The Amazon rainforest is the most biodiverse region on earth, providing shelter to three million species of plants and animals. Billions of trees absorb tons of carbon dioxide every year and slow down the climate change along with producing 20% of earth’s oxygen, hence its nickname ‘Lungs of Earth.’
Brazil Institute for Space Research (Inpe) estimates that between May 1 and 28, 4,556 square miles were devastated. This represents the highest number in 10 years. Now, the world’s largest biome has an additional concern.
Brazil’s President Jair Bolsonaro is working to pass a bill to ease environmental licenses in order to please soybean and cattle farmers as well as mining companies in the region. For WWF, this bill can contribute to increasing deforestation on a larger scale.
“The figures show an extremely critical situation, in a moment in which deforestation is encouraged by the rhetorical speech of the federal government and the total weakening of environmental inspection,” Mauricio Voivodic, executive director at WWF-Brazil told Travel Noire.
The increase in deforestation in the Amazon is directly related to the environmental dismantling promoted by the Bolsonaro government.
“In the last two years, when the government clearly sided with criminals who occupy and deforest illegally, the destruction of the forest reached record numbers. Large-scale wildfires are the result of criminal action, associated with illegal deforestation and land grabbing,” explains Voivodic.
This situation is not only enraging environment activists. Brazilian Indigenous people are also crying out against the bill. On June 23rd, hundreds of Indigenous people gathered outside Brazil’s Congress in Brasília to push for rejection of the bill. Dressed in traditional clothes and carrying bows, they marched to Congress, where they sang and danced.

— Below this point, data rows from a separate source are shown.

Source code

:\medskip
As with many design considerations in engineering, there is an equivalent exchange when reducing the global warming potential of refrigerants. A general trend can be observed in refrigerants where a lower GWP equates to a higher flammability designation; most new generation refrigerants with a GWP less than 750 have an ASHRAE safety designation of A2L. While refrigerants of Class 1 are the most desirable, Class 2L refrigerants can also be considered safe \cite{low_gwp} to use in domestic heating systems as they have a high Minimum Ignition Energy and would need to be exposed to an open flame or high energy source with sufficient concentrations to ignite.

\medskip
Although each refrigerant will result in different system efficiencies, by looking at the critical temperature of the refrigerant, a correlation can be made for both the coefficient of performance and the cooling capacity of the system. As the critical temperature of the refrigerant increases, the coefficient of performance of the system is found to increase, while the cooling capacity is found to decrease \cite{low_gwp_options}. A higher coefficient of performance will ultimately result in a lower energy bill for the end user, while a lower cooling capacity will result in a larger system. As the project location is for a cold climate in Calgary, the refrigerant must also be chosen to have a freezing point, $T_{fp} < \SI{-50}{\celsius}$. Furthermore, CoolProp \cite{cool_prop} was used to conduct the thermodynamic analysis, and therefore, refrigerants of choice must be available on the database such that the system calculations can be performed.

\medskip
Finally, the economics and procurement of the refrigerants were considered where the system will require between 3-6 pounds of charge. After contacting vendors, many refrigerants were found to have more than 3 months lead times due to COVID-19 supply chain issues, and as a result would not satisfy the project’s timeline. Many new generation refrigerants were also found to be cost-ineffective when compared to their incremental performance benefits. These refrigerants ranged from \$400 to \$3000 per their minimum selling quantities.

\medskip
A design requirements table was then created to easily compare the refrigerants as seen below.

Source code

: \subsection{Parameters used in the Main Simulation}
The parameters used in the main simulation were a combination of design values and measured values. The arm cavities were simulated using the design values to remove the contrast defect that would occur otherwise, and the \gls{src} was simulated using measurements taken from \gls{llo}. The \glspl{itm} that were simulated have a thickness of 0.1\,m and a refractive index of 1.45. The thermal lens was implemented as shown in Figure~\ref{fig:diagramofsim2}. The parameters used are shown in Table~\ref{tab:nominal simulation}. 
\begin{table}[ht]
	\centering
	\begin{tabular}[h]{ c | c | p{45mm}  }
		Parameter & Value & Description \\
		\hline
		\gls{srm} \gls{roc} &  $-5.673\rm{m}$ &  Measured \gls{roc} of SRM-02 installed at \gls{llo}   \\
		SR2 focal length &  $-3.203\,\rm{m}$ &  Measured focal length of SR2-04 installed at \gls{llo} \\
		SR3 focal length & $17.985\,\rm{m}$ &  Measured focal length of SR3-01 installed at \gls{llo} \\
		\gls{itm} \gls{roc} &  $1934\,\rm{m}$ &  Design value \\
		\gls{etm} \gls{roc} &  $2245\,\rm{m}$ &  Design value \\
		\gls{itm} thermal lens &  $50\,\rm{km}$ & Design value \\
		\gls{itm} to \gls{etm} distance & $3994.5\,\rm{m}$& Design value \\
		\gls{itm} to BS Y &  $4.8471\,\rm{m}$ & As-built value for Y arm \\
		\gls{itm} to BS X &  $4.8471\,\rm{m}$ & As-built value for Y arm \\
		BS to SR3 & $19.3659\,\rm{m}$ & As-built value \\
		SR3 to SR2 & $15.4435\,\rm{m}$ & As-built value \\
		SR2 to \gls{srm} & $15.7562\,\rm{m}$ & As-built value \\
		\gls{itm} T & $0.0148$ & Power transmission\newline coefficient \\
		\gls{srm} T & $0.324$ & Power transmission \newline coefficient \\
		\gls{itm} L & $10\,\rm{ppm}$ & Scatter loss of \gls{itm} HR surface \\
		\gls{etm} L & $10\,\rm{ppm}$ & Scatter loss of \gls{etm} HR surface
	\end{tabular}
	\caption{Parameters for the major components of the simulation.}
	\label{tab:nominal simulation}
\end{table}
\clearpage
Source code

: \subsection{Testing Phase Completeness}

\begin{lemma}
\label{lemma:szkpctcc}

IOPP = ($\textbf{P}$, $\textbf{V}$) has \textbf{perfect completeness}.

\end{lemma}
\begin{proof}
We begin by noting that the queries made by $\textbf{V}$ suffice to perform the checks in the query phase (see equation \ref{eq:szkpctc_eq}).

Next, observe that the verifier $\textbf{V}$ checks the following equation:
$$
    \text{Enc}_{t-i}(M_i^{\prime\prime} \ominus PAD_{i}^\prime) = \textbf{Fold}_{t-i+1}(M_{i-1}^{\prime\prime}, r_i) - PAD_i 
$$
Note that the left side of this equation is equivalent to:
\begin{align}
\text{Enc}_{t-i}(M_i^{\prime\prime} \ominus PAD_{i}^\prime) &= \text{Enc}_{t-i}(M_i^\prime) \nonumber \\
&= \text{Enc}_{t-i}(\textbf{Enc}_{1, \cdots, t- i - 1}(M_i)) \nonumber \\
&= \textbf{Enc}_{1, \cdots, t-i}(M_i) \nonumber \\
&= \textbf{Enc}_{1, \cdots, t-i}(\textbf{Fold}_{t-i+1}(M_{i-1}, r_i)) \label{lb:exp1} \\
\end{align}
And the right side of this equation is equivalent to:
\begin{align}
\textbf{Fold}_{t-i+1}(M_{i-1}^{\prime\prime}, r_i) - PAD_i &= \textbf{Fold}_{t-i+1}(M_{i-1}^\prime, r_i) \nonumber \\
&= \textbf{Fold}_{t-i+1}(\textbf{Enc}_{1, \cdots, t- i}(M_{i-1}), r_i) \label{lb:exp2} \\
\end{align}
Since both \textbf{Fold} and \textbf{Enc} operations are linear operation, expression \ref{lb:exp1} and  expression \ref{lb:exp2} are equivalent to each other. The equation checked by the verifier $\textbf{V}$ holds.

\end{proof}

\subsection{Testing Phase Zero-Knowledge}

“The bill attacks lands already approved and demarcated and opens space for illegal mining and deforestation if it’s approved,” Kretã Kaingang, an Indigenous leader from Brazil’s southern region, told AP. “It attacks all of our rights.”
The country’s Supreme Court in the past has ruled against efforts to open Indigenous territories to business interests, ruling the reserves are off limits to commercial development.
The WWF spokesperson also warns that the Amazon rainforest situation can get even worse due to this year’s drought. For him, it will lead to the extremely high rates of deforestation, forming a very favorable scenario for large wildfires.